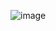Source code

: ![image](https://github.com/bimbim1214/TUgas8_20220140065/assets/126650384/f9a5a796-a02d-4e55-9f3a-b6c574b56be1)
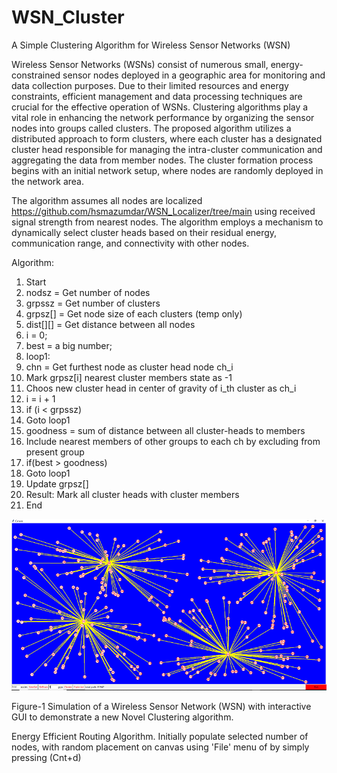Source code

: # WSN_Cluster
A Simple Clustering Algorithm for Wireless Sensor Networks (WSN)

Wireless Sensor Networks (WSNs) consist of numerous small, energy-constrained sensor nodes deployed in a geographic area for monitoring and data collection purposes. Due to their limited resources and energy constraints, efficient management and data processing techniques are crucial for the effective operation of WSNs. Clustering algorithms play a vital role in enhancing the network performance by organizing the sensor nodes into groups called clusters. The proposed algorithm utilizes a distributed approach to form clusters, where each cluster has a designated cluster head responsible for managing the intra-cluster communication and aggregating the data from member nodes. 
The cluster formation process begins with an initial network setup, where nodes are randomly deployed in the network area. 

The algorithm assumes all nodes are localized https://github.com/hsmazumdar/WSN_Localizer/tree/main using received signal strength from nearest nodes. The algorithm employs a mechanism to dynamically select cluster heads based on their residual energy, communication range, and connectivity with other nodes.

Algorithm:

1. Start
2. nodsz = Get number of nodes
3. grpssz = Get number of clusters
4. grpsz[] = Get node size of each clusters (temp only)
5. dist[][] = Get distance between all nodes
6. i = 0;
7. best = a big number;
8. loop1:
9. 	chn = Get furthest node as cluster head node ch_i
10.	Mark grpsz[i] nearest cluster members state as -1
11.	Choos new cluster head in center of gravity of i_th cluster as ch_i
12.	i = i + 1
13.	if (i < grpssz) 
14.	 Goto loop1
15. goodness = sum of distance between all cluster-heads to members
16. Include nearest members of other groups to each ch by excluding from present group
17. if(best > goodness)
18.	Goto loop1  
19. Update grpsz[]
20. Result: Mark all cluster heads with cluster members	 
21. End


<img src="Readme_files/Main.png">

Figure-1 Simulation of a Wireless Sensor Network (WSN) with interactive GUI to demonstrate a new Novel Clustering algorithm.

Energy Efficient Routing Algorithm. Initially populate selected number of nodes, with random placement on canvas using 'File' menu of by simply pressing (Cnt+d)

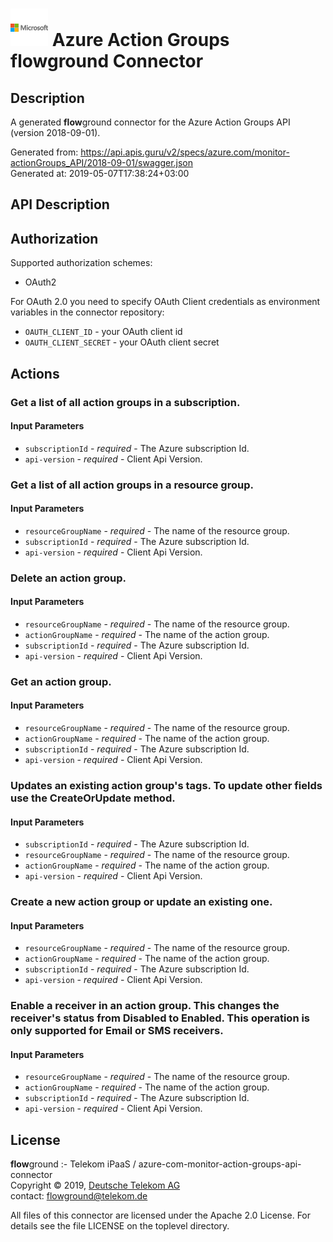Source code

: # ![LOGO](logo.png) Azure Action Groups **flow**ground Connector

## Description

A generated **flow**ground connector for the Azure Action Groups API (version 2018-09-01).

Generated from: https://api.apis.guru/v2/specs/azure.com/monitor-actionGroups_API/2018-09-01/swagger.json<br/>
Generated at: 2019-05-07T17:38:24+03:00

## API Description



## Authorization

Supported authorization schemes:
- OAuth2

For OAuth 2.0 you need to specify OAuth Client credentials as environment variables in the connector repository:
* `OAUTH_CLIENT_ID` - your OAuth client id
* `OAUTH_CLIENT_SECRET` - your OAuth client secret

## Actions

### Get a list of all action groups in a subscription.

#### Input Parameters
* `subscriptionId` - _required_ - The Azure subscription Id.
* `api-version` - _required_ - Client Api Version.

### Get a list of all action groups in a resource group.

#### Input Parameters
* `resourceGroupName` - _required_ - The name of the resource group.
* `subscriptionId` - _required_ - The Azure subscription Id.
* `api-version` - _required_ - Client Api Version.

### Delete an action group.

#### Input Parameters
* `resourceGroupName` - _required_ - The name of the resource group.
* `actionGroupName` - _required_ - The name of the action group.
* `subscriptionId` - _required_ - The Azure subscription Id.
* `api-version` - _required_ - Client Api Version.

### Get an action group.

#### Input Parameters
* `resourceGroupName` - _required_ - The name of the resource group.
* `actionGroupName` - _required_ - The name of the action group.
* `subscriptionId` - _required_ - The Azure subscription Id.
* `api-version` - _required_ - Client Api Version.

### Updates an existing action group's tags. To update other fields use the CreateOrUpdate method.

#### Input Parameters
* `subscriptionId` - _required_ - The Azure subscription Id.
* `resourceGroupName` - _required_ - The name of the resource group.
* `actionGroupName` - _required_ - The name of the action group.
* `api-version` - _required_ - Client Api Version.

### Create a new action group or update an existing one.

#### Input Parameters
* `resourceGroupName` - _required_ - The name of the resource group.
* `actionGroupName` - _required_ - The name of the action group.
* `subscriptionId` - _required_ - The Azure subscription Id.
* `api-version` - _required_ - Client Api Version.

### Enable a receiver in an action group. This changes the receiver's status from Disabled to Enabled. This operation is only supported for Email or SMS receivers.

#### Input Parameters
* `resourceGroupName` - _required_ - The name of the resource group.
* `actionGroupName` - _required_ - The name of the action group.
* `subscriptionId` - _required_ - The Azure subscription Id.
* `api-version` - _required_ - Client Api Version.

## License

**flow**ground :- Telekom iPaaS / azure-com-monitor-action-groups-api-connector<br/>
Copyright © 2019, [Deutsche Telekom AG](https://www.telekom.de)<br/>
contact: flowground@telekom.de

All files of this connector are licensed under the Apache 2.0 License. For details
see the file LICENSE on the toplevel directory.
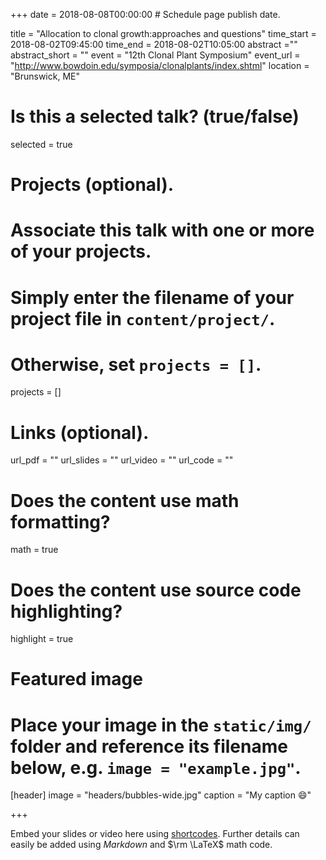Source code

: +++
date = 2018-08-08T00:00:00  # Schedule page publish date.

title = "Allocation to clonal growth:approaches and questions"
time_start = 2018-08-02T09:45:00
time_end = 2018-08-02T10:05:00
abstract =""
abstract_short = ""
event = "12th Clonal Plant Symposium"
event_url = "http://www.bowdoin.edu/symposia/clonalplants/index.shtml"
location = "Brunswick, ME"
 
 # Is this a selected talk? (true/false)
 
selected = true

 # Projects (optional).
#   Associate this talk with one or more of your projects.
#   Simply enter the filename of your project file in `content/project/`.
#   Otherwise, set `projects = []`.
projects = []

# Links (optional).
url_pdf = ""
url_slides = ""
url_video = ""
url_code = ""

# Does the content use math formatting?
math = true

# Does the content use source code highlighting?
highlight = true

# Featured image
# Place your image in the `static/img/` folder and reference its filename below, e.g. `image = "example.jpg"`.
[header]
image = "headers/bubbles-wide.jpg"
caption = "My caption :smile:"

+++

Embed your slides or video here using [shortcodes](https://sourcethemes.com/academic/post/writing-markdown-latex/). Further details can easily be added using *Markdown* and $\rm \LaTeX$ math code.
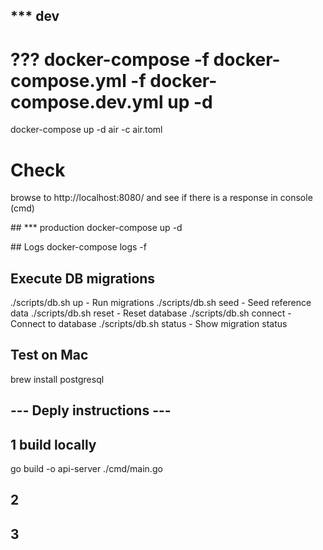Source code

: ## *** dev

# ??? docker-compose -f docker-compose.yml -f docker-compose.dev.yml up -d
docker-compose up -d
air -c air.toml

# Check
browse to http://localhost:8080/ and see if there is a response in console (cmd)



## *** production
docker-compose up -d

## Logs
docker-compose logs -f

## Execute DB migrations
./scripts/db.sh up      - Run migrations
./scripts/db.sh seed    - Seed reference data
./scripts/db.sh reset   - Reset database
./scripts/db.sh connect - Connect to database
./scripts/db.sh status  - Show migration status

## Test on Mac
brew install postgresql

## --- Deply instructions ---
## 1 build locally
go build -o api-server ./cmd/main.go
## 2 
## 3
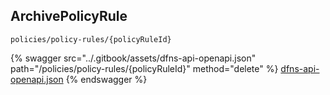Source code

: 
## ArchivePolicyRule
`policies/policy-rules/{policyRuleId}`



{% swagger src="../.gitbook/assets/dfns-api-openapi.json" path="/policies/policy-rules/{policyRuleId}" method="delete" %}
[dfns-api-openapi.json](../.gitbook/assets/dfns-api-openapi.json)
{% endswagger %}
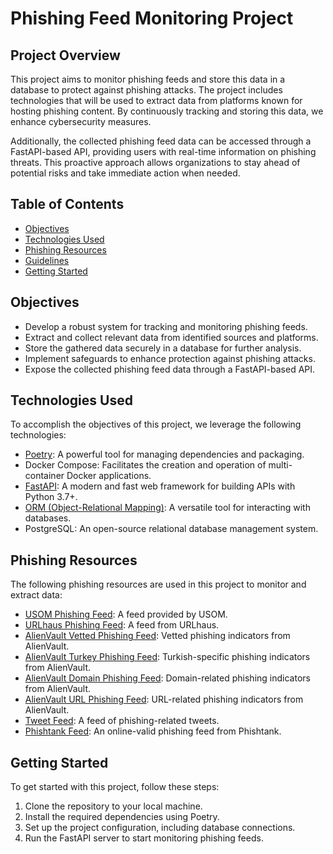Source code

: # Phishing Feed Monitoring Project

## Project Overview

This project aims to monitor phishing feeds and store this data in a database to protect against phishing attacks. The project includes technologies that will be used to extract data from platforms known for hosting phishing content. By continuously tracking and storing this data, we enhance cybersecurity measures.

Additionally, the collected phishing feed data can be accessed through a FastAPI-based API, providing users with real-time information on phishing threats. This proactive approach allows organizations to stay ahead of potential risks and take immediate action when needed.

## Table of Contents

- [Objectives](#objectives)
- [Technologies Used](#technologies-used)
- [Phishing Resources](#phishing-resources)
- [Guidelines](#guidelines)
- [Getting Started](#getting-started)


## Objectives

- Develop a robust system for tracking and monitoring phishing feeds.
- Extract and collect relevant data from identified sources and platforms.
- Store the gathered data securely in a database for further analysis.
- Implement safeguards to enhance protection against phishing attacks.
- Expose the collected phishing feed data through a FastAPI-based API.

## Technologies Used

To accomplish the objectives of this project, we leverage the following technologies:

- [Poetry](https://python-poetry.org/docs/): A powerful tool for managing dependencies and packaging.
- Docker Compose: Facilitates the creation and operation of multi-container Docker applications.
- [FastAPI](https://fastapi.tiangolo.com/tr/): A modern and fast web framework for building APIs with Python 3.7+.
- [ORM (Object-Relational Mapping)](https://docs.sqlalchemy.org/en/20/orm/): A versatile tool for interacting with databases.
- PostgreSQL: An open-source relational database management system.

## Phishing Resources

The following phishing resources are used in this project to monitor and extract data:

- [USOM Phishing Feed](https://www.usom.gov.tr/url-list.txt): A feed provided by USOM.
- [URLhaus Phishing Feed](https://urlhaus.abuse.ch/downloads/text_online/): A feed from URLhaus.
- [AlienVault Vetted Phishing Feed](https://otx.alienvault.com/otxapi/pulses/60a794fa6de6293139323f21/indicators/?sort=-created&limit=10000&page=1): Vetted phishing indicators from AlienVault.
- [AlienVault Turkey Phishing Feed](https://otx.alienvault.com/otxapi/pulses/64b13f10dd3a7cdbcecd89b7/indicators/?sort=-created&limit=1000&page=1): Turkish-specific phishing indicators from AlienVault.
- [AlienVault Domain Phishing Feed](https://otx.alienvault.com/otxapi/pulses/64b13f10dd3a7cdbcecd89b7/indicators/?sort=-created&limit=1000&page=1): Domain-related phishing indicators from AlienVault.
- [AlienVault URL Phishing Feed](https://otx.alienvault.com/otxapi/pulses/5e98271289d56c79998870d9/indicators/?sort=-created&limit=10000&page=1): URL-related phishing indicators from AlienVault.
- [Tweet Feed](https://raw.githubusercontent.com/0xDanielLopez/TweetFeed/master/year.csv): A feed of phishing-related tweets.
- [Phishtank Feed](https://data.phishtank.com/data/online-valid.csv): An online-valid phishing feed from Phishtank.



## Getting Started

To get started with this project, follow these steps:

1. Clone the repository to your local machine.
2. Install the required dependencies using Poetry.
3. Set up the project configuration, including database connections.
4. Run the FastAPI server to start monitoring phishing feeds.


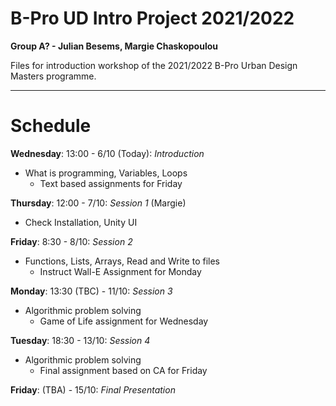 # B-Pro UD Intro Project 2021/2022
__Group A? - Julian Besems, Margie Chaskopoulou__

Files for introduction workshop of the 2021/2022 B-Pro Urban Design Masters programme.

----
# Schedule
__Wednesday__: 13:00 - 6/10 (Today): _Introduction_
- What is programming, Variables, Loops
    - Text based assignments for Friday

__Thursday__: 12:00 - 7/10: _Session 1_ (Margie)
- Check Installation, Unity UI  

__Friday__: 8:30 - 8/10: _Session 2_
- Functions, Lists, Arrays, Read and Write to files
    - Instruct Wall-E Assignment for Monday

__Monday__: 13:30 (TBC) - 11/10: _Session 3_
- Algorithmic problem solving
    - Game of Life assignment for Wednesday

__Tuesday__: 18:30 - 13/10: _Session 4_
- Algorithmic problem solving
    - Final assignment based on CA for Friday

__Friday__: (TBA) - 15/10: _Final Presentation_
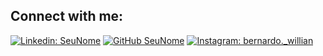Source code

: ## Connect with me:

[![Linkedin: *SeuNome*](https://img.shields.io/badge/-*SeuNome*-blue?style=flat-square&logo=Linkedin&logoColor=white&link=https://www.linkedin.com/in/*seuusuario*/)](https://www.linkedin.com/in/*seuusuario*/)
[![GitHub *SeuNome*](https://img.shields.io/github/followers/*seunome*?label=follow&style=social)](https://github.com/*seunome*)
[![Instagram: bernardo._willian](https://img.shields.io/badge/-bernardo._willian-%23E4405F?style=flat-square&logo=Instagram&logoColor=white&link=https://www.instagram.com/bernardo._willian/)](https://www.instagram.com/bernardo._willian/)
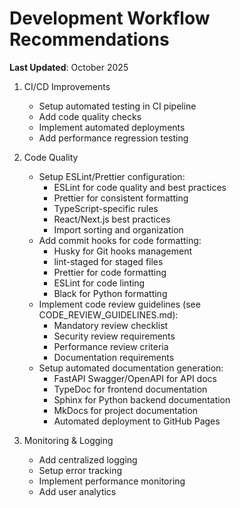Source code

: # Development Workflow Recommendations

**Last Updated**: October 2025


1. CI/CD Improvements
   - Setup automated testing in CI pipeline
   - Add code quality checks
   - Implement automated deployments
   - Add performance regression testing

2. Code Quality
   - Setup ESLint/Prettier configuration:
     - ESLint for code quality and best practices
     - Prettier for consistent formatting
     - TypeScript-specific rules
     - React/Next.js best practices
     - Import sorting and organization
   - Add commit hooks for code formatting:
     - Husky for Git hooks management
     - lint-staged for staged files
     - Prettier for code formatting
     - ESLint for code linting
     - Black for Python formatting
   - Implement code review guidelines (see CODE_REVIEW_GUIDELINES.md):
     - Mandatory review checklist
     - Security review requirements
     - Performance review criteria
     - Documentation requirements
   - Setup automated documentation generation:
     - FastAPI Swagger/OpenAPI for API docs
     - TypeDoc for frontend documentation
     - Sphinx for Python backend documentation
     - MkDocs for project documentation
     - Automated deployment to GitHub Pages

3. Monitoring & Logging
   - Add centralized logging
   - Setup error tracking
   - Implement performance monitoring
   - Add user analytics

○ ○ ○ ○

§ **Task details**: Print exactly the lines from the first line of the records above through the line containing "15. goodness = sum", leaving out the pictures.

§ **Solution for this task**:
Source code

: ![image](https://github.com/bimbim1214/TUgas8_20220140065/assets/126650384/f9a5a796-a02d-4e55-9f3a-b6c574b56be1)
Source code

: # WSN_Cluster
A Simple Clustering Algorithm for Wireless Sensor Networks (WSN)

Wireless Sensor Networks (WSNs) consist of numerous small, energy-constrained sensor nodes deployed in a geographic area for monitoring and data collection purposes. Due to their limited resources and energy constraints, efficient management and data processing techniques are crucial for the effective operation of WSNs. Clustering algorithms play a vital role in enhancing the network performance by organizing the sensor nodes into groups called clusters. The proposed algorithm utilizes a distributed approach to form clusters, where each cluster has a designated cluster head responsible for managing the intra-cluster communication and aggregating the data from member nodes. 
The cluster formation process begins with an initial network setup, where nodes are randomly deployed in the network area. 

The algorithm assumes all nodes are localized https://github.com/hsmazumdar/WSN_Localizer/tree/main using received signal strength from nearest nodes. The algorithm employs a mechanism to dynamically select cluster heads based on their residual energy, communication range, and connectivity with other nodes.

Algorithm:

1. Start
2. nodsz = Get number of nodes
3. grpssz = Get number of clusters
4. grpsz[] = Get node size of each clusters (temp only)
5. dist[][] = Get distance between all nodes
6. i = 0;
7. best = a big number;
8. loop1:
9. 	chn = Get furthest node as cluster head node ch_i
10.	Mark grpsz[i] nearest cluster members state as -1
11.	Choos new cluster head in center of gravity of i_th cluster as ch_i
12.	i = i + 1
13.	if (i < grpssz) 
14.	 Goto loop1
15. goodness = sum of distance between all cluster-heads to members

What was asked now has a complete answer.